Compared with the sample in Figure 3, this code is easier to read because it resembles sequential steps as opposed to a “staircase” of nested operations.

In addition to the then method, PPL has several other compositional constructs. One is the join operation, implemented by the when_all method. The when_all method takes a sequence of tasks and returns the resulting task, which collects the output of all the constituent tasks into an std::vector. For the common case of two arguments, PPL has a convenient shorthand: the operator &&.
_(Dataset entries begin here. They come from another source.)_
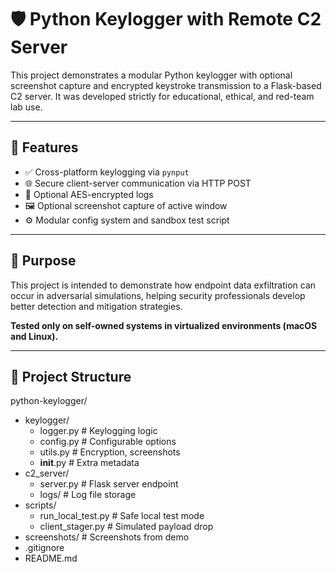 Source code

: # 🛡️ Python Keylogger with Remote C2 Server

This project demonstrates a modular Python keylogger with optional screenshot capture and encrypted keystroke transmission to a Flask-based C2 server. It was developed strictly for educational, ethical, and red-team lab use.

---

## 🔧 Features

- ✅ Cross-platform keylogging via `pynput`
- 🌐 Secure client-server communication via HTTP POST
- 🔐 Optional AES-encrypted logs
- 🖼️ Optional screenshot capture of active window
- ⚙️ Modular config system and sandbox test script

---

## 🧠 Purpose

This project is intended to demonstrate how endpoint data exfiltration can occur in adversarial simulations, helping security professionals develop better detection and mitigation strategies.

**Tested only on self-owned systems in virtualized environments (macOS and Linux).**

---

## 📁 Project Structure

python-keylogger/
- keylogger/
  - logger.py # Keylogging logic
  - config.py # Configurable options
  - utils.py # Encryption, screenshots
  - __init__.py # Extra metadata
- c2_server/
  - server.py # Flask server endpoint
  - logs/ # Log file storage
- scripts/
  - run_local_test.py # Safe local test mode
  - client_stager.py # Simulated payload drop
- screenshots/ # Screenshots from demo
- .gitignore
- README.md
This is how I used the join operator to re-implement the file concatenation method:

task<String^> ConcatFiles(String^ file1, String^ file2)
{
  auto strings_task = ReadStringTask(file1) && ReadStringTask(file2);
  return strings_task.then([](std::vector<String^> strings) {
    return strings[0] + strings[1];
  });
}

The choice operation is also useful. Given a series of tasks, choice (implemented by the when_any method) completes when the first task in the sequence completes. Like join, choice has a two-argument shorthand in the form of the operator ||.

Choice is handy in scenarios such as redundant or speculative execution; you launch several tasks and the first one to complete delivers the required result. You could also add a timeout to an operation—start with an operation that returns a task and combine it with a task that sleeps for a given amount of time. If the sleeping task completes first, your operation has timed out and can therefore be discarded or canceled.

PPL has another construct that helps with composability of tasks—the task_completion_event, which you can use for interoperability of tasks and non-PPL code. A task_completion_event can be passed to a thread or to an IO completion callback that’s expected to eventually set it. A task created from the task_completion_event will be completed once the task_completion_event is set.

Authoring Asynchronous Operations with PPL

Whenever you need to extract the last ounce of performance from your hardware, C++ is the language of choice. Other languages have their place in Windows 8: The JavaScript/HTML5 combo is great for writing GUIs; C# offers a productive developer experience; and so on. To write a Metro style app, use what works for you; use what you know. In fact, you can use many languages in the same app.

Often, you’ll find yourself writing the front-end of the application in a language like JavaScript or C#, and the back-end component in C++ for maximum performance. If the operation exported by your C++ component is either compute-bound or I/O-bound, it’s a good idea to define it as an asynchronous operation.

To implement the four WinRT asynchronous interfaces mentioned earlier—IAsyncOperation, IAsyncAction, IAsyncOperation­WithProgress and IAsyncActionWithProgress—PPL defines the create_async method and the progress_reporter class, both in the concurrency namespace.

In its simplest form, create_async takes a lambda or a function pointer that returns a value. The type of the lambda determines the type of the interface returned from create_async.

Given a lambda with no parameters that returns a non-void type T, create_async returns an implementation of the IAsyncOperation. For a lambda returning void, the resulting interface is IAsyncAction.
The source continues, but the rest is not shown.